--- Data for processing Enclosed Below ---

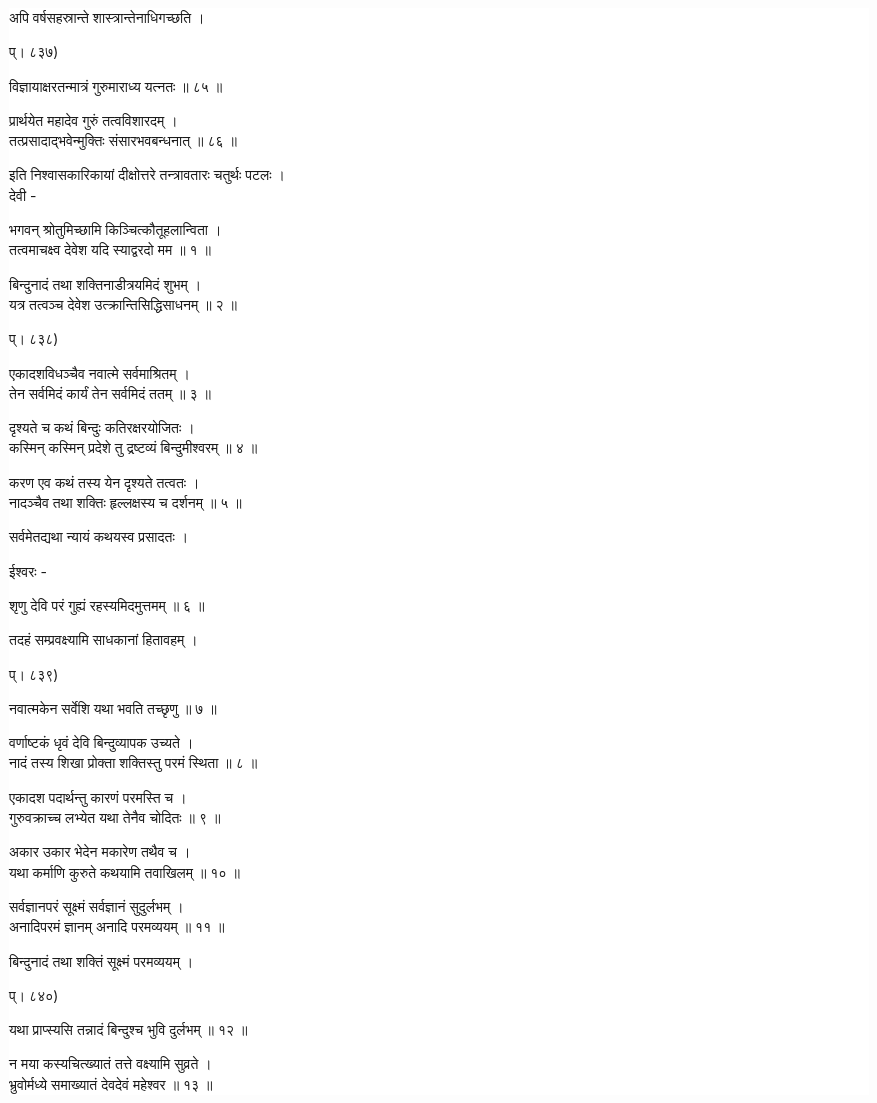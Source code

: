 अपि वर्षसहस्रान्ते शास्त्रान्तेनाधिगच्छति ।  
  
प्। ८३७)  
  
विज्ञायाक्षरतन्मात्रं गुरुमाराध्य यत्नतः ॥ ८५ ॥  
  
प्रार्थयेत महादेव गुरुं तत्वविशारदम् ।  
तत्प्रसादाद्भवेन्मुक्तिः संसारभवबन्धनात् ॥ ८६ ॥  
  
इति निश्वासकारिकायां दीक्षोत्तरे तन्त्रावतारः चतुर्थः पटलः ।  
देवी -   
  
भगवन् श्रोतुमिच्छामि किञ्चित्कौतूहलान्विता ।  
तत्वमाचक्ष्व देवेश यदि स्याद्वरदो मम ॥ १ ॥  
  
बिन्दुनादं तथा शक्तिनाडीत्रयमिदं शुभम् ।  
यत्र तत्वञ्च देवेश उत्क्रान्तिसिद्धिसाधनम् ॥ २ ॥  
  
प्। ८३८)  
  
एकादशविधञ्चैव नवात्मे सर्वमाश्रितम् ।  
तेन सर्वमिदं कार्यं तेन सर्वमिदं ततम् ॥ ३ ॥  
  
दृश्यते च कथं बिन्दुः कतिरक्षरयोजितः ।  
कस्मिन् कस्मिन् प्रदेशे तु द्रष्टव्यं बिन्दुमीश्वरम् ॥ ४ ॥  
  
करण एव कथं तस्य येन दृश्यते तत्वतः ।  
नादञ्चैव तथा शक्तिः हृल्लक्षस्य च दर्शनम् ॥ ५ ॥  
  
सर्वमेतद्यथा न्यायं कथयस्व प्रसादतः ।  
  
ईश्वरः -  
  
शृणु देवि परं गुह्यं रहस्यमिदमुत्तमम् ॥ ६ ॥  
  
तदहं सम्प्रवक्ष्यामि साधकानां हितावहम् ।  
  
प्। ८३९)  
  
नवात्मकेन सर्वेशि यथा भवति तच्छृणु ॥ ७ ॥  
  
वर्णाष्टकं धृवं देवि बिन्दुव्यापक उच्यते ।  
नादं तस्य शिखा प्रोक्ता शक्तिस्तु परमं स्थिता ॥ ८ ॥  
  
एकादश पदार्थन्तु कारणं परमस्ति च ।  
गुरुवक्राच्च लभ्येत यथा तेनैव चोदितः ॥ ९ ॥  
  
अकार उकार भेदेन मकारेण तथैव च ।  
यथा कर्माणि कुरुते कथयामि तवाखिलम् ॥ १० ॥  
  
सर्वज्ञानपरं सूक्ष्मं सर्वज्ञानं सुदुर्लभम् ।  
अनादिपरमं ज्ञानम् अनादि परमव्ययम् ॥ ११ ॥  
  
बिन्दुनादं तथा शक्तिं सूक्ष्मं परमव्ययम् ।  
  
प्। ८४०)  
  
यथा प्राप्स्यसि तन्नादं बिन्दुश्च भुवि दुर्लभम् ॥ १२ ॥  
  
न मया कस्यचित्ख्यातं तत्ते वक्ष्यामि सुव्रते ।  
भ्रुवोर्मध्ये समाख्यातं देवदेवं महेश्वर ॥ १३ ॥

--- End of Enclosed Data for processing ---

> [Directions for this task]: From the records above, return each line that has the string "परमव".

> [The answer]:
अनादिपरमं ज्ञानम् अनादि परमव्ययम् ॥ ११ ॥  
बिन्दुनादं तथा शक्तिं सूक्ष्मं परमव्ययम् ।  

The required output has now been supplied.